Exercise: In the data below, find every line with the word "that" and copy it out.

Data items
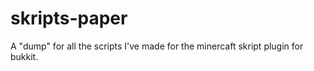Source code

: # skripts-paper
 A "dump" for all the scripts I've made for the minercaft skript plugin for bukkit.
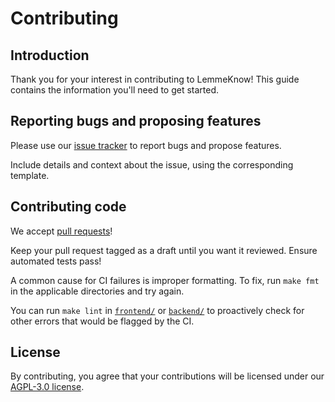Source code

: # Contributing

## Introduction

Thank you for your interest in contributing to LemmeKnow! This guide contains the information you'll need to get started.

## Reporting bugs and proposing features

Please use our [issue tracker](https://github.com/cse403-lemmeknow/lemmeknow/issues) to report bugs and propose features.

Include details and context about the issue, using the corresponding template.

## Contributing code

We accept [pull requests](https://github.com/cse403-lemmeknow/lemmeknow/pulls)!

Keep your pull request tagged as a draft until you want it reviewed. Ensure automated tests pass!

A common cause for CI failures is improper formatting. To fix, run `make fmt` in the applicable directories and try again.

You can run `make lint` in [`frontend/`](./frontend/) or [`backend/`](./backend/) to proactively check for other errors that would be flagged by the CI.

## License

By contributing, you agree that your contributions will be licensed under our [AGPL-3.0 license](./LICENSE).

Task result:
You can run `make lint` in [`frontend/`](./frontend/) or [`backend/`](./backend/) to proactively check for other errors that would be flagged by the CI.
By contributing, you agree that your contributions will be licensed under our [AGPL-3.0 license](./LICENSE).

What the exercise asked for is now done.